Our findings showed that women with salivary estriol levels≥2.6 ng mL-1 had a 2.2-fold higher risk of preterm delivery (18.3% versus 8.2%). In an observational-analytical study by Tehranian et al. (2003) they measured salivary estriol levels once at labor in 43 mothers with preterm delivery and compared them with those in 43 mothers with term delivery. They found that salivary estriol levels in the preterm labor group were 2.8-fold higher than those in women with term delivery (Tehranian et al., 2003). However, compared with mentioned study, it seems our study’s results have more implications in clinical practice and are more valid findings owing to the method of our study (prospective) and the sampling time, which was during pregnancy. That is, women who screen positive may be at risk for preterm birth and, thus, timely interventions are indicated to prevent preterm birth.

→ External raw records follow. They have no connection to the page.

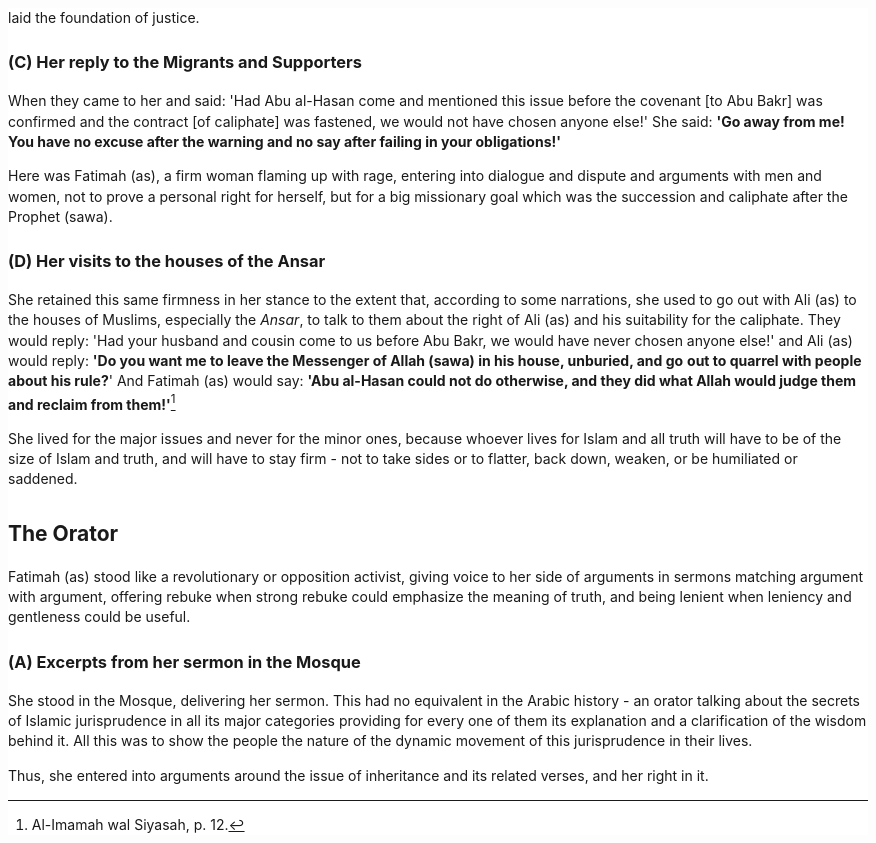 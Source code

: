 laid the foundation of justice.

### (C) Her reply to the Migrants and Supporters

When they came to her and said: 'Had Abu al-Hasan come and mentioned
this issue before the covenant [to Abu Bakr] was confirmed and the
contract [of caliphate] was fastened, we would not have chosen anyone
else!' She said: **'Go away from me! You have no excuse after the
warning and no say after failing in your obligations!'**

Here was Fatimah (as), a firm woman flaming up with rage, entering into
dialogue and dispute and arguments with men and women, not to prove a
personal right for herself, but for a big missionary goal which was the
succession and caliphate after the Prophet (sawa).

### (D) Her visits to the houses of the Ansar

She retained this same firmness in her stance to the extent that,
according to some narrations, she used to go out with Ali (as) to the
houses of Muslims, especially the *Ansar*, to talk to them about the
right of Ali (as) and his suitability for the caliphate. They would
reply: 'Had your husband and cousin come to us before Abu Bakr, we would
have never chosen anyone else!' and Ali (as) would reply: **'Do you want
me to leave the Messenger of Allah (sawa) in his house, unburied, and
go** **out to quarrel with people about his rule?**' And Fatimah (as)
would say: **'Abu al-Hasan could not do otherwise, and they did what
Allah would judge them and reclaim from them!'**[^29]

She lived for the major issues and never for the minor ones, because
whoever lives for Islam and all truth will have to be of the size of
Islam and truth, and will have to stay firm - not to take sides or to
flatter, back down, weaken, or be humiliated or saddened.

The Orator
----------

Fatimah (as) stood like a revolutionary or opposition activist, giving
voice to her side of arguments in sermons matching argument with
argument, offering rebuke when strong rebuke could emphasize the meaning
of truth, and being lenient when leniency and gentleness could be
useful.

### (A) Excerpts from her sermon in the Mosque

She stood in the Mosque, delivering her sermon. This had no equivalent
in the Arabic history - an orator talking about the secrets of Islamic
jurisprudence in all its major categories providing for every one of
them its explanation and a clarification of the wisdom behind it. All
this was to show the people the nature of the dynamic movement of this
jurisprudence in their lives.

Thus, she entered into arguments around the issue of inheritance and its
related verses, and her right in it.


[^1]: Bihar al-Anwar, vol. 43, chapter 3, p. 53; al-Mustadrak, vol. 3,
[^2]: Al-Bihar vol. 43, p 84; 'Awalim al-Zahra, p.224.
[^3]: Al-Bihar vol. 43, p 253; 'Awalim al-Zahra, p.225, from'Ilal
[^4]: 'Awalim al-Zahra, p. 201.
[^5]: 'Awalim al-Zahra, p. 583.
[^6]: Al-Bihar vol. 43, p 253; 'Awalim al-Zahra, p.225, from'Ilal
[^7]: Musnad Fatimah, al-Kafi, p.585.
[^8]: Majma' al-Zawa'id, Musnad Fatimah, p. 66, p. 586;Dela'il al-Zahra,
[^9]: Al-Bihar, vol. 26, p. 39. It is obvious that the Imam (as) was
[^10]: His eminence had talked to the late Sheikh Muhammad al-Ghazali,
[^11]: Al-Kafi, vol. 1, p. 241; al-Bihar, vol. 26, chapter 1, p. 41.
[^12]: Al-Bihar, vol. 26, chapter 1, p. 37.
[^13]: Al-Kafi, vol. 1, p. 241.
[^14]: Al-Bihar, vol. 6, p. 41, 44.
[^15]: Al-Bihar, vol. 26, p. 41, narration 73.
[^16]: Bihar al-Anwar, vol. 43, chapter 7, p. 191.
[^17]: Bihar al-Anwar, vol. 43, p. 134.
[^18]: 'Awalim al-Zahra, p. 477.
[^19]: Bihar al-Anwar, vol. 43, p. 81; Rawdat al-Kafi, vol. 8, p. 145.
[^20]: 'Awalim al-Zahra, p.264.
[^21]: 'Awalim al-Zahra, p.266.
[^22]: Wesa'il al-Shi'ah, vol. 6, p. 446; Sahih al-Bukhari, al-Karmani
[^23]: Bihar al-Anwar, vol. 43, chapter 4, p. 82.
[^24]: Al-Nihayah, Ibn al-Atheer, vol. 5, p. 259.
[^25]: Al-Kamel fil Tareekh, vol. 1, p. 554; Sahih Muslim, vol. 3, p.
[^26]: Nahj al-Balaghah, letter no. 45.
[^27]: Dela'il al-Zahra, p. 87.
[^28]: Bihar al-Anwar, vol. 26, p. 28-9. (This narration is one of the
[^29]: Al-Imamah wal Siyasah, p. 12.
[^30]: Al-Kafi, vol. 1, p. 458
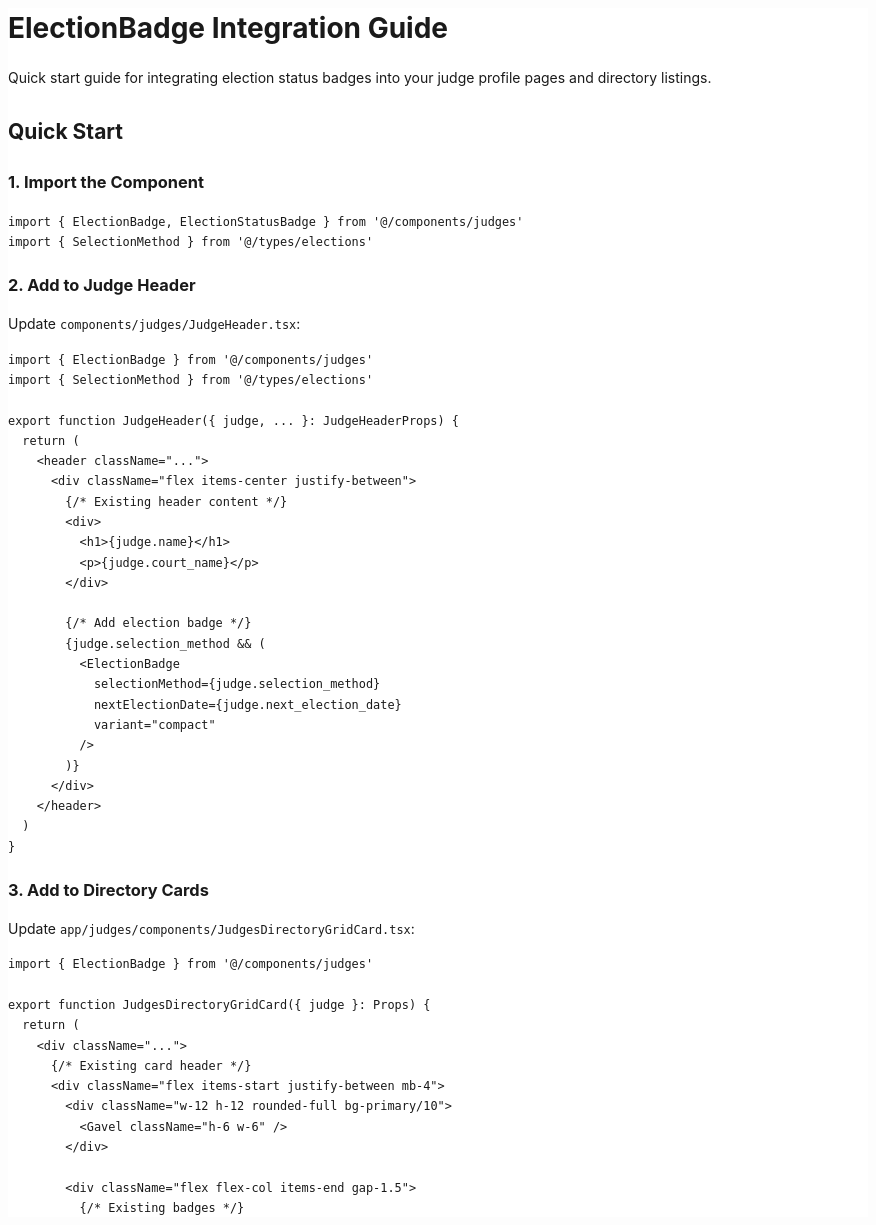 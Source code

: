 # ElectionBadge Integration Guide

Quick start guide for integrating election status badges into your judge profile pages and directory listings.

## Quick Start

### 1. Import the Component

```tsx
import { ElectionBadge, ElectionStatusBadge } from '@/components/judges'
import { SelectionMethod } from '@/types/elections'
```

### 2. Add to Judge Header

Update `components/judges/JudgeHeader.tsx`:

```tsx
import { ElectionBadge } from '@/components/judges'
import { SelectionMethod } from '@/types/elections'

export function JudgeHeader({ judge, ... }: JudgeHeaderProps) {
  return (
    <header className="...">
      <div className="flex items-center justify-between">
        {/* Existing header content */}
        <div>
          <h1>{judge.name}</h1>
          <p>{judge.court_name}</p>
        </div>

        {/* Add election badge */}
        {judge.selection_method && (
          <ElectionBadge
            selectionMethod={judge.selection_method}
            nextElectionDate={judge.next_election_date}
            variant="compact"
          />
        )}
      </div>
    </header>
  )
}
```

### 3. Add to Directory Cards

Update `app/judges/components/JudgesDirectoryGridCard.tsx`:

```tsx
import { ElectionBadge } from '@/components/judges'

export function JudgesDirectoryGridCard({ judge }: Props) {
  return (
    <div className="...">
      {/* Existing card header */}
      <div className="flex items-start justify-between mb-4">
        <div className="w-12 h-12 rounded-full bg-primary/10">
          <Gavel className="h-6 w-6" />
        </div>

        <div className="flex flex-col items-end gap-1.5">
          {/* Existing badges */}
``` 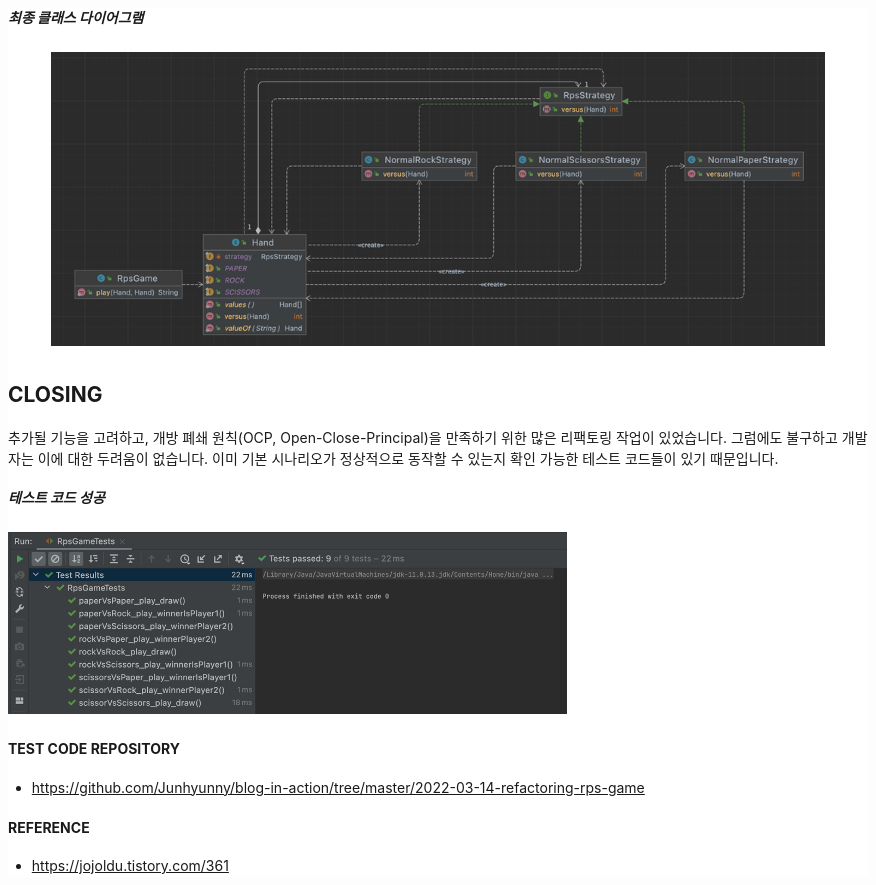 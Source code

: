 
##### 최종 클래스 다이어그램

<p align="center">
    <img src="/images/refactoring-rps-game-5.JPG" width="90%" class="image__border">
</p>

## CLOSING

추가될 기능을 고려하고, 개방 폐쇄 원칙(OCP, Open-Close-Principal)을 만족하기 위한 많은 리팩토링 작업이 있었습니다. 
그럼에도 불구하고 개발자는 이에 대한 두려움이 없습니다. 
이미 기본 시나리오가 정상적으로 동작할 수 있는지 확인 가능한 테스트 코드들이 있기 때문입니다. 

##### 테스트 코드 성공

<p align="left">
    <img src="/images/refactoring-rps-game-6.JPG" width="65%" class="image__border">
</p>

#### TEST CODE REPOSITORY
- <https://github.com/Junhyunny/blog-in-action/tree/master/2022-03-14-refactoring-rps-game>

#### REFERENCE
- <https://jojoldu.tistory.com/361>

[strategy-pattern-link]: https://junhyunny.github.io/information/design-pattern/strategy-pattern/ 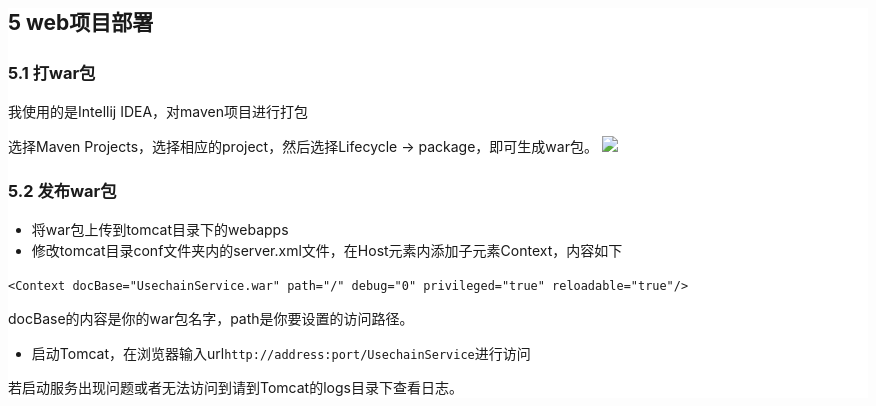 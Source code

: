 ## 5 web项目部署

### 5.1 打war包
我使用的是Intellij IDEA，对maven项目进行打包

选择Maven Projects，选择相应的project，然后选择Lifecycle -> package，即可生成war包。
![](https://ivan-picgo.oss-cn-shenzhen.aliyuncs.com/Maven-1.png)

### 5.2 发布war包

* 将war包上传到tomcat目录下的webapps
* 修改tomcat目录conf文件夹内的server.xml文件，在Host元素内添加子元素Context，内容如下
```
<Context docBase="UsechainService.war" path="/" debug="0" privileged="true" reloadable="true"/>
```
docBase的内容是你的war包名字，path是你要设置的访问路径。
* 启动Tomcat，在浏览器输入url`http://address:port/UsechainService`进行访问

若启动服务出现问题或者无法访问到请到Tomcat的logs目录下查看日志。


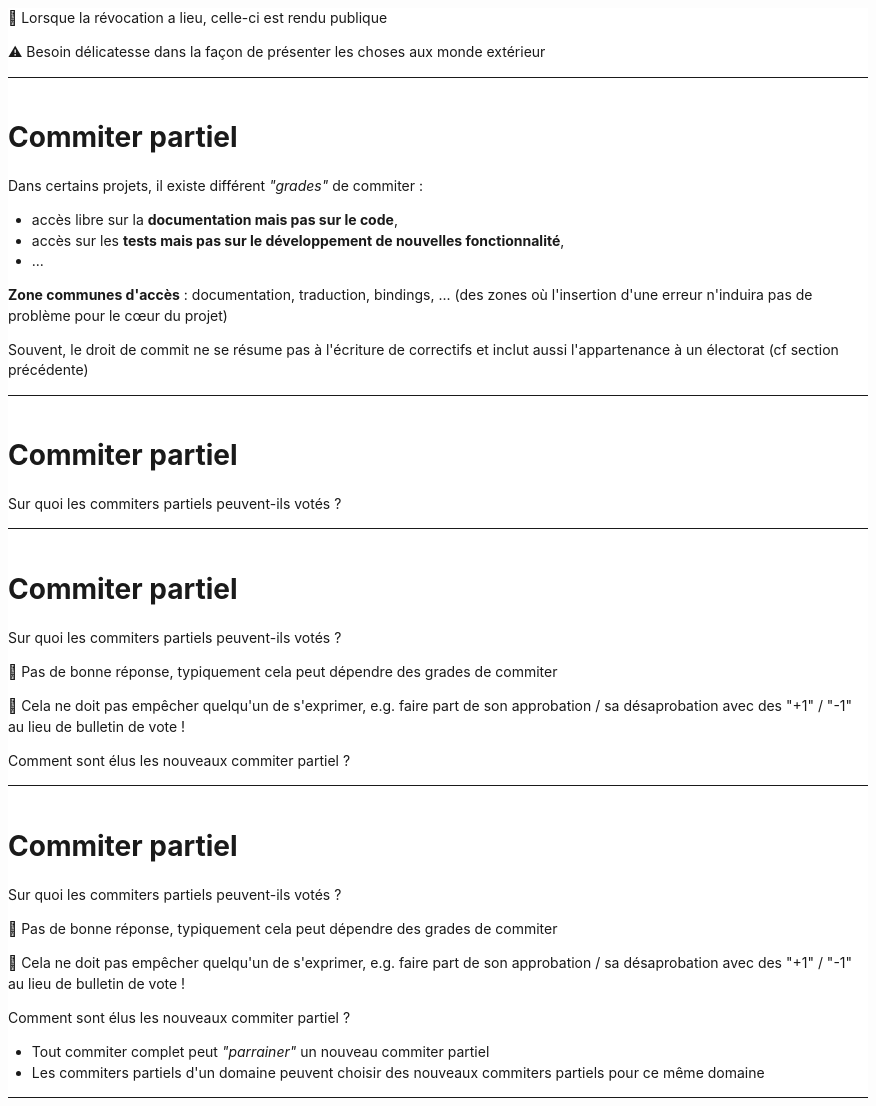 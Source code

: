 :thought_balloon: Lorsque la révocation a lieu, celle-ci est rendu publique

:warning: Besoin délicatesse dans la façon de présenter les choses aux monde extérieur

---

# Commiter partiel

Dans certains projets, il existe différent *"grades"* de commiter :
- accès libre sur la **documentation mais pas sur le code**,
- accès sur les **tests mais pas sur le développement de nouvelles fonctionnalité**,
- ...

**Zone communes d'accès** : documentation, traduction, bindings, ... (des zones où l'insertion d'une erreur n'induira pas de problème pour le cœur du projet)

Souvent, le droit de commit ne se résume pas à l'écriture de correctifs et inclut aussi l'appartenance à un électorat (cf section précédente)

---

# Commiter partiel

Sur quoi les commiters partiels peuvent-ils votés ?

---

# Commiter partiel

Sur quoi les commiters partiels peuvent-ils votés ?

:thought_balloon: Pas de bonne réponse, typiquement cela peut dépendre des grades de commiter

:thought_balloon: Cela ne doit pas empêcher quelqu'un de s'exprimer, e.g. faire part de son approbation / sa désaprobation avec des "+1" / "-1" au lieu de bulletin de vote !

Comment sont élus les nouveaux commiter partiel ?


---

# Commiter partiel

Sur quoi les commiters partiels peuvent-ils votés ?

:thought_balloon: Pas de bonne réponse, typiquement cela peut dépendre des grades de commiter

:thought_balloon: Cela ne doit pas empêcher quelqu'un de s'exprimer, e.g. faire part de son approbation / sa désaprobation avec des "+1" / "-1" au lieu de bulletin de vote !

Comment sont élus les nouveaux commiter partiel ?

- Tout commiter complet peut *"parrainer"* un nouveau commiter partiel
- Les commiters partiels d'un domaine peuvent choisir des nouveaux commiters partiels pour ce même domaine

--- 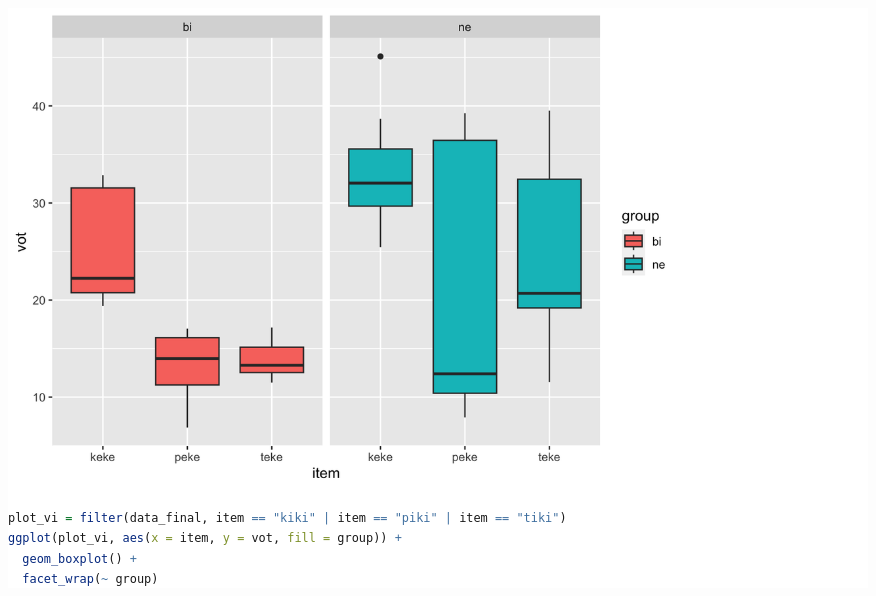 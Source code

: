 <img src="README_files/figure-gfm/plots-8.png" width="672" />

``` r
plot_vi = filter(data_final, item == "kiki" | item == "piki" | item == "tiki") 
ggplot(plot_vi, aes(x = item, y = vot, fill = group)) + 
  geom_boxplot() +
  facet_wrap(~ group)
```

This study showed that the negative predictive value of salivary estriol was much higher than its positive predictive value (82% versus 18.3%). This finding is consistent with other studies (Ramsey and Andrews, 2003; McGregor et al., 1998; Heine et al., 2000; Vogel et al., 2005; Moran et al., 1992), but the novelty of our study was a single measurement of salivary estriol levels during pregnancy, as opposed to weekly serial measurements. Validation of our results by future studies could greatly reduce extra costs imposed on society because of protocols for screening mothers who are at risk for preterm delivery (Tehranian et al., 2003). The high negative predictive value of salivary estriol could be a valuable test profile for avoiding inappropriate obstetrics interventions for prevention of preterm delivery, such as prolonged bed rest and absence from work, as well as prescribed tocolytics, which in turn can prevent high stress of the mother and other family members.

The low positive predictive value of salivary estriol in our study is in accordance with other studies (Goffinet, 2005). The easy and noninvasive saliva collection technique compared with other predictor tests and easy laboratory techniques for detecting salivary estriol are advantages of this method. In contrast, the short interval between taking a salivary sample and the time of birth, indicated positive salivary estriol test is a late predictor of preterm birth which limiting its clinical use. However, further studies are recommended to confirm the predictive value of single measurement of salivary estriol in pregnant women.

CONCLUSION

In conclusion, the high negative predictive value of salivary estriol can be used to identify women who are at very low risk for preterm labor. In addition, excessive costs for mother and care system as well as unnecessary interventions to prevent preterm labor could be avoided by single measurement of this biomarker at an appropriate gestational age.

ACKNOWLEDGMENTS

We thank all of the pregnant mothers who participated in this study. This study was sponsored by Mazandaran University of Medical Sciences (grant No: 85-60).